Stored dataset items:
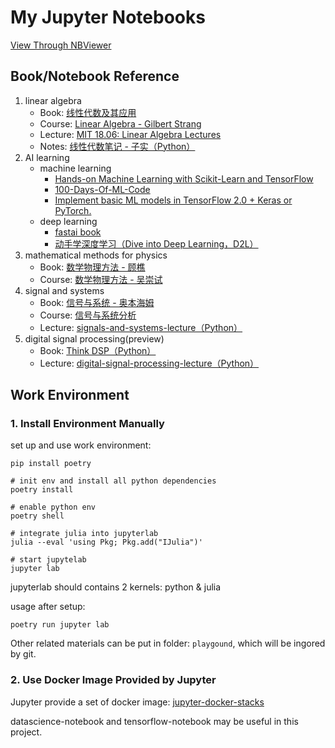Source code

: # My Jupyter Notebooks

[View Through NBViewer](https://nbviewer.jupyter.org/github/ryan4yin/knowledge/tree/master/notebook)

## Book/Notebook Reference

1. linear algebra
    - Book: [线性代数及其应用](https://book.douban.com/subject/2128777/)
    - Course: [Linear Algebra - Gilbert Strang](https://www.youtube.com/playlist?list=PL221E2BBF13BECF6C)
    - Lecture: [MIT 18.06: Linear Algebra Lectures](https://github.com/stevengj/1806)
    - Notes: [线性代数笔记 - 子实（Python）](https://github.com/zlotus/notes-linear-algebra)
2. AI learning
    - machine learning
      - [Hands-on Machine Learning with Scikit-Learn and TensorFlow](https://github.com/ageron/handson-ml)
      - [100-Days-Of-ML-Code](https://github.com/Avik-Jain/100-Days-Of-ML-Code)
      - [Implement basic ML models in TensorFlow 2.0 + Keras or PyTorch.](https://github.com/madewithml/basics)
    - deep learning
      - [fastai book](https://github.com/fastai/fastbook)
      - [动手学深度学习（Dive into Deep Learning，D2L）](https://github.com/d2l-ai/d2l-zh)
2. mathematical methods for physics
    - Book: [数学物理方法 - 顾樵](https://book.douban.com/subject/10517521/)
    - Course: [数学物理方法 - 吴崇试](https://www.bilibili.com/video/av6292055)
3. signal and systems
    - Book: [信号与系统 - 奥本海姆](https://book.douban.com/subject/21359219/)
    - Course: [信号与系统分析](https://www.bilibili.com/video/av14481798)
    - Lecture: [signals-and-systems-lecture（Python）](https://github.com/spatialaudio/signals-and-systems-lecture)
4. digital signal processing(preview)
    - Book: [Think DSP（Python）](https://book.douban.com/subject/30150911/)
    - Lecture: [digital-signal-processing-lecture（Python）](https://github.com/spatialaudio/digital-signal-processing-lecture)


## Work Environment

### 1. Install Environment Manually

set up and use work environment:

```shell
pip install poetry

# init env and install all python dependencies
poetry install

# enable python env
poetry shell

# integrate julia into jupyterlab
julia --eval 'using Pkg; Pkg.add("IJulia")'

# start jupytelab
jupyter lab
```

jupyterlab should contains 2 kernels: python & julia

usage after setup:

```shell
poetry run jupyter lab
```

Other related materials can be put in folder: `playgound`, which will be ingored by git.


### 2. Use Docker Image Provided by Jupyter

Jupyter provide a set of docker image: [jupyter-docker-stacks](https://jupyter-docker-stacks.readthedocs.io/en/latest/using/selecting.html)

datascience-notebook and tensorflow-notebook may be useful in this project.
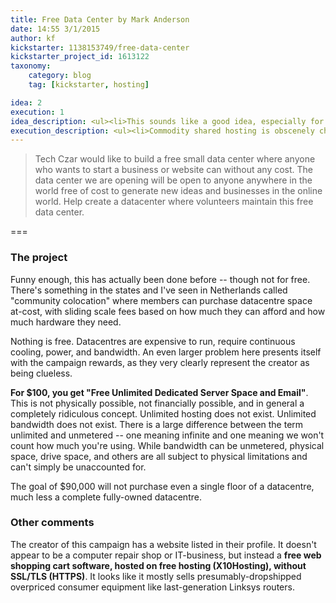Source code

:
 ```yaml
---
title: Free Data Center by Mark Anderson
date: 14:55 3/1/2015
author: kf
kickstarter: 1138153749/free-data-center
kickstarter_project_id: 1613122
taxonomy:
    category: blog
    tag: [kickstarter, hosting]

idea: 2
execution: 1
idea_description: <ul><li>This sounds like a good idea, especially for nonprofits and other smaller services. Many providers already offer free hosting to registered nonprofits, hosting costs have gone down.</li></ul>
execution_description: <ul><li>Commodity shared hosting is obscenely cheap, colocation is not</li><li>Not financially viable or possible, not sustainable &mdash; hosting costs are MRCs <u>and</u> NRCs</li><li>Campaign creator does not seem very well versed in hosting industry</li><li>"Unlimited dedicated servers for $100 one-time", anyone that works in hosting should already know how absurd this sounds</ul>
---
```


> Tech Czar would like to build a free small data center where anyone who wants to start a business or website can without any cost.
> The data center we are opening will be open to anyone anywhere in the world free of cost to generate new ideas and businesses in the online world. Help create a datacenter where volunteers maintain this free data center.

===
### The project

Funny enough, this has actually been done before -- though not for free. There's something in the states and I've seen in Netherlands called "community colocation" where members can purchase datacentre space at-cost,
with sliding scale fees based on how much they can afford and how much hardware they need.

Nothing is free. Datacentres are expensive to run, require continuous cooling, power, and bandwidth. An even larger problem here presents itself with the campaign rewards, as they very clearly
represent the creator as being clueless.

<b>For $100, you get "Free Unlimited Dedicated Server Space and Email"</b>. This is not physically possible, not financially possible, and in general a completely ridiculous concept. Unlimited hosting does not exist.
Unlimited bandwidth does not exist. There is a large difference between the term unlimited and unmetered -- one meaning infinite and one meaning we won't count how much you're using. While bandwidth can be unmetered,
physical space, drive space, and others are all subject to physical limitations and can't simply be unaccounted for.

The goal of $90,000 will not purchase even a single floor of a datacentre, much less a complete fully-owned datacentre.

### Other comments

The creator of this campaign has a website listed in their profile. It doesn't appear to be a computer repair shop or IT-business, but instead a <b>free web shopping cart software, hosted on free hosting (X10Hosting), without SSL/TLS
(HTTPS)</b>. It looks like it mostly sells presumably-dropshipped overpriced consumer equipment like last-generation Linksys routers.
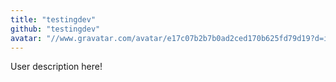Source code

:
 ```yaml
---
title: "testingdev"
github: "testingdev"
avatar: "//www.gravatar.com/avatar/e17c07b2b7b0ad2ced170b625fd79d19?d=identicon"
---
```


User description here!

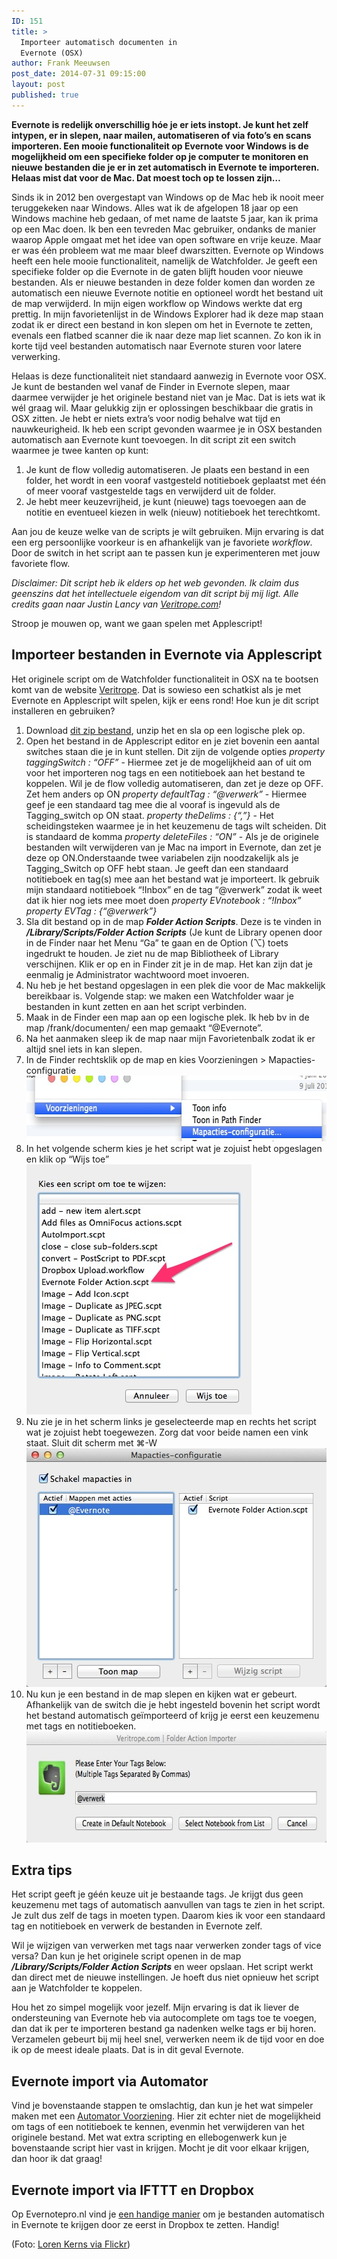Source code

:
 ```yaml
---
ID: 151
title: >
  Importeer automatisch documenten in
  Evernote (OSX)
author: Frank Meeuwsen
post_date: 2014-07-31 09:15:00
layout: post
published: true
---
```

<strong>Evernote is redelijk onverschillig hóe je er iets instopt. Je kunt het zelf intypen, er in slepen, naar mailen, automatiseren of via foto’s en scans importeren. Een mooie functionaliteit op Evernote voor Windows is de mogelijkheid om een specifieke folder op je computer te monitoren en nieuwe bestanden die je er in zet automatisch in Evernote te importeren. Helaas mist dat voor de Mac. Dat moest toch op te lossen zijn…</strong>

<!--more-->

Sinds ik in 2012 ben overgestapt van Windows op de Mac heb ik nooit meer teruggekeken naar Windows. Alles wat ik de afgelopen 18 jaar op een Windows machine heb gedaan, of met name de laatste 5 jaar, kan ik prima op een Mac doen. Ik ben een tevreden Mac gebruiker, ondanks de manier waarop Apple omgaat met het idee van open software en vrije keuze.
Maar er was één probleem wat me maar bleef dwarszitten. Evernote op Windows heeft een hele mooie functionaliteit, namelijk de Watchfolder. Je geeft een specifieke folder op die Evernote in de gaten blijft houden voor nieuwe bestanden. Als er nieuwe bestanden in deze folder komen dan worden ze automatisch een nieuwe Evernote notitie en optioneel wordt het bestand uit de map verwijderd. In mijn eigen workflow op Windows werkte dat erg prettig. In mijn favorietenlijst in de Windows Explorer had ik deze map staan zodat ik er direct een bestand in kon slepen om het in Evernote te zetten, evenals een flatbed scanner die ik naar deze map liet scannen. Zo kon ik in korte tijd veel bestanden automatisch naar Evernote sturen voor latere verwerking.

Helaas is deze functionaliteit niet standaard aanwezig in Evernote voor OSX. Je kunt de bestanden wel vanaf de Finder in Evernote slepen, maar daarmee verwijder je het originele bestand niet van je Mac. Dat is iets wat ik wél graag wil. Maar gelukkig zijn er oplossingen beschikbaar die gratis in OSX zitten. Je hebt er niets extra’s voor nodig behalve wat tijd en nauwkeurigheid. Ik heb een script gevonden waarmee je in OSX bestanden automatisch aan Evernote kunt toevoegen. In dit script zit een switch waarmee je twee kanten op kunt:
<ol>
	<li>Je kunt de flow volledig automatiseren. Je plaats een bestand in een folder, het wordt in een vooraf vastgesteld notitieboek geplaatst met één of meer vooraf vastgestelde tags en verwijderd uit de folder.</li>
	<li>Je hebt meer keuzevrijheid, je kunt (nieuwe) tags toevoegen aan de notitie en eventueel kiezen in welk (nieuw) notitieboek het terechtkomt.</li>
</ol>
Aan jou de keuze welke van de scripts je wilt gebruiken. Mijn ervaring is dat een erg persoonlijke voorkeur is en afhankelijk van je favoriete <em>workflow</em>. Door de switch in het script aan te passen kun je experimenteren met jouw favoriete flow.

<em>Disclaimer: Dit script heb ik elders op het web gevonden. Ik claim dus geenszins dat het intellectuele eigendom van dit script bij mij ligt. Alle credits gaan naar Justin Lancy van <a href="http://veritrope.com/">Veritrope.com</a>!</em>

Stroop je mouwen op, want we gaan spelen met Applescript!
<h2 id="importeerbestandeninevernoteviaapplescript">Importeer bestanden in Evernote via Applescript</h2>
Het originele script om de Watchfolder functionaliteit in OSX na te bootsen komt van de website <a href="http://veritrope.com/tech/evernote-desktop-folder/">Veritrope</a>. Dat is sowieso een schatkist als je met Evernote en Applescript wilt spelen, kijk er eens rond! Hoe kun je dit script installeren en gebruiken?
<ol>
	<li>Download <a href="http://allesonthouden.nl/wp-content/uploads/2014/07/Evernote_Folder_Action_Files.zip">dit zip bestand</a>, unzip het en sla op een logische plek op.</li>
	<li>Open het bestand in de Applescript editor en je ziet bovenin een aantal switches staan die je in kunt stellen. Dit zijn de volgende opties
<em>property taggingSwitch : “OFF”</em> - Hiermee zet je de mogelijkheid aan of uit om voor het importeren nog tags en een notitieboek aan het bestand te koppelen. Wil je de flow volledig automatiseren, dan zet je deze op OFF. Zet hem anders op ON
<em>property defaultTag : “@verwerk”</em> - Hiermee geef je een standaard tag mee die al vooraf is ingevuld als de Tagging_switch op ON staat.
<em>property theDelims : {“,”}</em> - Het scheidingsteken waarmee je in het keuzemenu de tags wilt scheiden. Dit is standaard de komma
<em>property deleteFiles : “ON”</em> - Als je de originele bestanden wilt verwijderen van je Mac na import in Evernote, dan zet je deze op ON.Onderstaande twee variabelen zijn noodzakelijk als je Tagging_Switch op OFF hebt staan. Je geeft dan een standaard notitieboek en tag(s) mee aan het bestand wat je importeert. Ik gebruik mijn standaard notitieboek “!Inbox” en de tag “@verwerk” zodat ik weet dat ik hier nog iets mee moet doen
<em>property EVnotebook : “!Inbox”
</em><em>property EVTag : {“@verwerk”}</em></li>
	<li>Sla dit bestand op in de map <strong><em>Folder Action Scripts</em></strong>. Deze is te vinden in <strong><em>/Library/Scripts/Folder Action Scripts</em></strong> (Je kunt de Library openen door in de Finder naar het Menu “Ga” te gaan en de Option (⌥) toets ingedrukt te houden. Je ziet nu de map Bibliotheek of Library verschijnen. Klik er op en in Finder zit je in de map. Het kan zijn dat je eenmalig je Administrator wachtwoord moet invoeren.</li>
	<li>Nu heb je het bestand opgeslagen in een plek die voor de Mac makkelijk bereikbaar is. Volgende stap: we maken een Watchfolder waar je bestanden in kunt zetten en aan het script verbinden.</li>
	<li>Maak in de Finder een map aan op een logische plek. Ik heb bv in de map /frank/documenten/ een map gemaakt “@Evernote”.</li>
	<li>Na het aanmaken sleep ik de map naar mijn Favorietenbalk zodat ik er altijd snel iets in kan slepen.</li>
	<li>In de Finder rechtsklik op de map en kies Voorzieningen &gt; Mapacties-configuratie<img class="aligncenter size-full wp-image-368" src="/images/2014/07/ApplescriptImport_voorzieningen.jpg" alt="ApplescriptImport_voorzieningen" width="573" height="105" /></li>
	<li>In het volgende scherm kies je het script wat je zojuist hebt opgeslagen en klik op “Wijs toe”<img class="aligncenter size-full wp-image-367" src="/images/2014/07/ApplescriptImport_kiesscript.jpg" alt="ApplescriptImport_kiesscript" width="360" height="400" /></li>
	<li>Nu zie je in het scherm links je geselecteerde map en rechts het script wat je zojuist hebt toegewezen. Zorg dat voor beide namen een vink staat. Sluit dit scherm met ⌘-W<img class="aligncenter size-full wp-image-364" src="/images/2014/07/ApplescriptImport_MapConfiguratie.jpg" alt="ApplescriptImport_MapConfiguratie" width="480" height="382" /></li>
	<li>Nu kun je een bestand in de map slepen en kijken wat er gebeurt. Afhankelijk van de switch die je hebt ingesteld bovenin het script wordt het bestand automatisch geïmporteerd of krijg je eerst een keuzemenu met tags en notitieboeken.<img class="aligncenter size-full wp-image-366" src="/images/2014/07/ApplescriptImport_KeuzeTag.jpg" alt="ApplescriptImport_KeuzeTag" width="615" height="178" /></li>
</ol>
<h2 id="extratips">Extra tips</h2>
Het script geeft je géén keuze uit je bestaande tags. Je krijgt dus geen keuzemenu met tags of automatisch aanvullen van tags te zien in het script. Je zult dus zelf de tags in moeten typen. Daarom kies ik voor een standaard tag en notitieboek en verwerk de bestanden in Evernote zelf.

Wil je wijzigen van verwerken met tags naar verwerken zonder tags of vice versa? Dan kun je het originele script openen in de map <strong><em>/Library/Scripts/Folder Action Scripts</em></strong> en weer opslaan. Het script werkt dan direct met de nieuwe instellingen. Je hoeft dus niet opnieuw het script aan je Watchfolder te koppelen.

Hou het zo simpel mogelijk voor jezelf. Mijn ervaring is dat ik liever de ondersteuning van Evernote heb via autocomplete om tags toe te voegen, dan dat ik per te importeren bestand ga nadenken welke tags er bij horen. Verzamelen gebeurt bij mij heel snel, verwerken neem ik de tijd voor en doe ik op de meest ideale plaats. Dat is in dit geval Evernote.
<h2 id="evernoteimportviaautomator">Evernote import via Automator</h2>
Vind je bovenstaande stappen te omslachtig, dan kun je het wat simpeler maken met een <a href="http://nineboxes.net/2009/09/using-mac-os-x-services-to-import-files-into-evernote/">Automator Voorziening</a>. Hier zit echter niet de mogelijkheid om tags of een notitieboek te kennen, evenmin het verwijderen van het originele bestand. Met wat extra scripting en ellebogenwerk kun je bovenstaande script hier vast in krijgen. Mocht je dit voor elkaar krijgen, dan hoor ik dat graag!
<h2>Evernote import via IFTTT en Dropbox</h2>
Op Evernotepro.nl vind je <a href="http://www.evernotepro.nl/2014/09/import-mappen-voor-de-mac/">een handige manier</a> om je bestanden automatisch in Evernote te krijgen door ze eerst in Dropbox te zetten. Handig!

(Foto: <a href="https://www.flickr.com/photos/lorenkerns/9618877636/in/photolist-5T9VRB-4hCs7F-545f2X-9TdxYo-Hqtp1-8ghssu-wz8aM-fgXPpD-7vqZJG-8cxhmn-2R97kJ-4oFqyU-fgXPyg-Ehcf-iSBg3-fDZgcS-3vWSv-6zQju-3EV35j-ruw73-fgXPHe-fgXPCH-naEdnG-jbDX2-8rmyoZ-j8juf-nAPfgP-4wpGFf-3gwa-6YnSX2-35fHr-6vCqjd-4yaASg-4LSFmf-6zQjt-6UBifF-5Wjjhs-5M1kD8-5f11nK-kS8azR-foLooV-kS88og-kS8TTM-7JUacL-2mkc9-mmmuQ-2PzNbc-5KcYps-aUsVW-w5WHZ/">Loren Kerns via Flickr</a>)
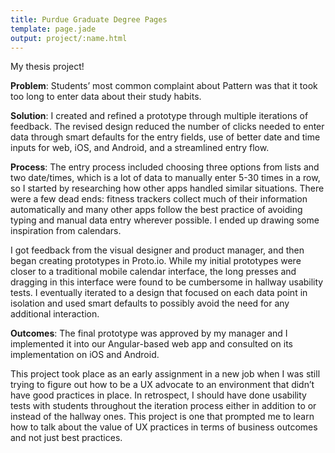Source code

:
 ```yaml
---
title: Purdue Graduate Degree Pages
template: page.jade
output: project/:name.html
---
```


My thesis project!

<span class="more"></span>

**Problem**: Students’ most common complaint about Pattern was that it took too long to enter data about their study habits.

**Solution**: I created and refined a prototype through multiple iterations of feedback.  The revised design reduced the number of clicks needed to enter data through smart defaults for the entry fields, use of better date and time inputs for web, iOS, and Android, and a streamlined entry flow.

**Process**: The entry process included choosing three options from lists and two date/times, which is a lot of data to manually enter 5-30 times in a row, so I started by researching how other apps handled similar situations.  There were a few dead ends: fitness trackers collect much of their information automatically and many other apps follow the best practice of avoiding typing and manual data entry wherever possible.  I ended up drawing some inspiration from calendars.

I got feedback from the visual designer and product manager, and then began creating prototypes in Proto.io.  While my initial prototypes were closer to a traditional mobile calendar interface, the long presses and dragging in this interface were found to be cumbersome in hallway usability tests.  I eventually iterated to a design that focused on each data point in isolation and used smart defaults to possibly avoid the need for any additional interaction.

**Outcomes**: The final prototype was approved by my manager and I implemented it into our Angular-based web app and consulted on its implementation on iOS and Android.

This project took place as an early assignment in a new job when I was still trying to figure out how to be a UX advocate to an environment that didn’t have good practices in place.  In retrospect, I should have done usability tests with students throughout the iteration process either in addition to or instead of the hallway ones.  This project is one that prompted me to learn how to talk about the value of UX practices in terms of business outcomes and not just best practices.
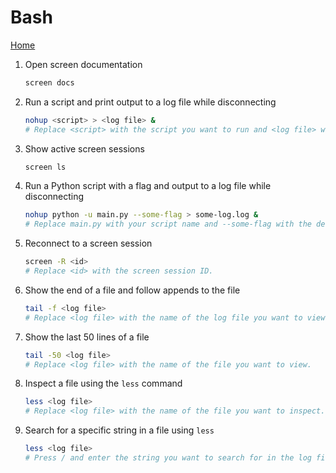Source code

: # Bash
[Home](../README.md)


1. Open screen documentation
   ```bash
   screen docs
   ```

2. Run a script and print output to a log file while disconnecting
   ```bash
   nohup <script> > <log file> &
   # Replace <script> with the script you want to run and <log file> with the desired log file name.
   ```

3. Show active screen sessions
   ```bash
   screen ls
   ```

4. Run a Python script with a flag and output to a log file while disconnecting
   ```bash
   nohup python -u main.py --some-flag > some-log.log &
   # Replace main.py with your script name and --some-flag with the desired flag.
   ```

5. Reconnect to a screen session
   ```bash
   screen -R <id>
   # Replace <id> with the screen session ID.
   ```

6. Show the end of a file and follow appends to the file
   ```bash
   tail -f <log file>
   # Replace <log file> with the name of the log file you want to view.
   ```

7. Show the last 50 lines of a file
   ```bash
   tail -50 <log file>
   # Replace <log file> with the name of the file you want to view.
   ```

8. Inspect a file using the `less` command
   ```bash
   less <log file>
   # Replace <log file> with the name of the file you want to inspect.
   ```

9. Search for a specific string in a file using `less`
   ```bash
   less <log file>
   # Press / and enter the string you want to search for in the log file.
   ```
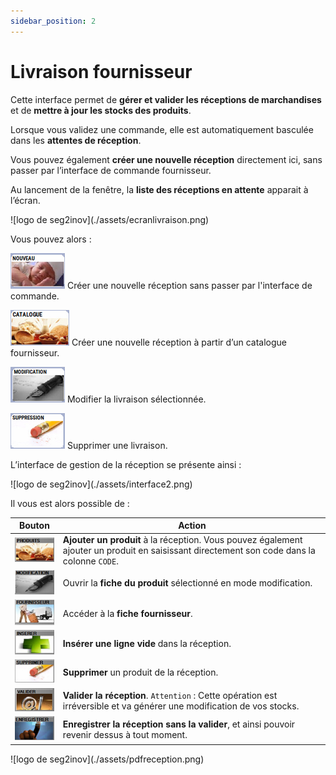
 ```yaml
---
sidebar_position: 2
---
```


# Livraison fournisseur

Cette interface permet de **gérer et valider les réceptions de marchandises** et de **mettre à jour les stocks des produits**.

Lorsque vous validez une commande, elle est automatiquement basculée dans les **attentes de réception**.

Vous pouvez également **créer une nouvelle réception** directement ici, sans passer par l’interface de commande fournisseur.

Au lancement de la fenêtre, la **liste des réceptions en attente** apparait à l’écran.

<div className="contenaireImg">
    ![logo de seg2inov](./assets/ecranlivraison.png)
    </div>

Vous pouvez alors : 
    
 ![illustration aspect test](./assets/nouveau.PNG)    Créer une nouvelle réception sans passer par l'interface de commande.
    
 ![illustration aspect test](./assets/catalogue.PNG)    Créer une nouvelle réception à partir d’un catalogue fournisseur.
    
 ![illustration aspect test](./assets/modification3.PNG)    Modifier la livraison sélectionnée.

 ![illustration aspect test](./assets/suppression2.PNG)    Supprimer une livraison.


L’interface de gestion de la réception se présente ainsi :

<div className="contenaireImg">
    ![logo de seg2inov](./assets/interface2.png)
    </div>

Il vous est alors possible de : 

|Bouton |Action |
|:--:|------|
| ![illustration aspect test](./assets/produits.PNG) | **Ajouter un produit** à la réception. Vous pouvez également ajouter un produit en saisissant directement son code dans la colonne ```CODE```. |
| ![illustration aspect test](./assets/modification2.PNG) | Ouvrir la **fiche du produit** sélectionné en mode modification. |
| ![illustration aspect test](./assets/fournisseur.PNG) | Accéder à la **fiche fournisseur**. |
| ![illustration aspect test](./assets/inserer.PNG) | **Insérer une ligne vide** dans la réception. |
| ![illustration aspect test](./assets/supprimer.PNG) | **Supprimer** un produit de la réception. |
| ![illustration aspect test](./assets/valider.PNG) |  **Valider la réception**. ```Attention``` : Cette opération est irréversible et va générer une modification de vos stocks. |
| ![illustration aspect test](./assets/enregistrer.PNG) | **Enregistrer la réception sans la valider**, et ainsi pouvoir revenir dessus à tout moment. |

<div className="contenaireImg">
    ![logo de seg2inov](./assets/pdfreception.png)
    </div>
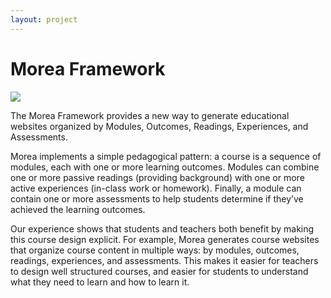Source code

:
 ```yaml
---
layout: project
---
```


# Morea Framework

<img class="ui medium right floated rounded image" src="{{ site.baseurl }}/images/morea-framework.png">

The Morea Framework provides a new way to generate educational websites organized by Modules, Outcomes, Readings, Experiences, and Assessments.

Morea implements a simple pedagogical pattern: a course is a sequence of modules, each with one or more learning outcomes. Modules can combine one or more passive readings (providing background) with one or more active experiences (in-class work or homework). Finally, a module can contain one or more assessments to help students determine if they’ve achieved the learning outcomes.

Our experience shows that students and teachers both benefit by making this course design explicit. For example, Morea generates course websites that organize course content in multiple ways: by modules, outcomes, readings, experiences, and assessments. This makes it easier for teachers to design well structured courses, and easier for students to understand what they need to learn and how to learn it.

Your objective: When the line with "4. digital signal processing(preview)" is reached in the data above, begin copying, and stop after the line with "### 1. Install Environment Manually"; copy each line exactly, both ends included.

Exercise response:
4. digital signal processing(preview)
    - Book: [Think DSP（Python）](https://book.douban.com/subject/30150911/)
    - Lecture: [digital-signal-processing-lecture（Python）](https://github.com/spatialaudio/digital-signal-processing-lecture)


## Work Environment

### 1. Install Environment Manually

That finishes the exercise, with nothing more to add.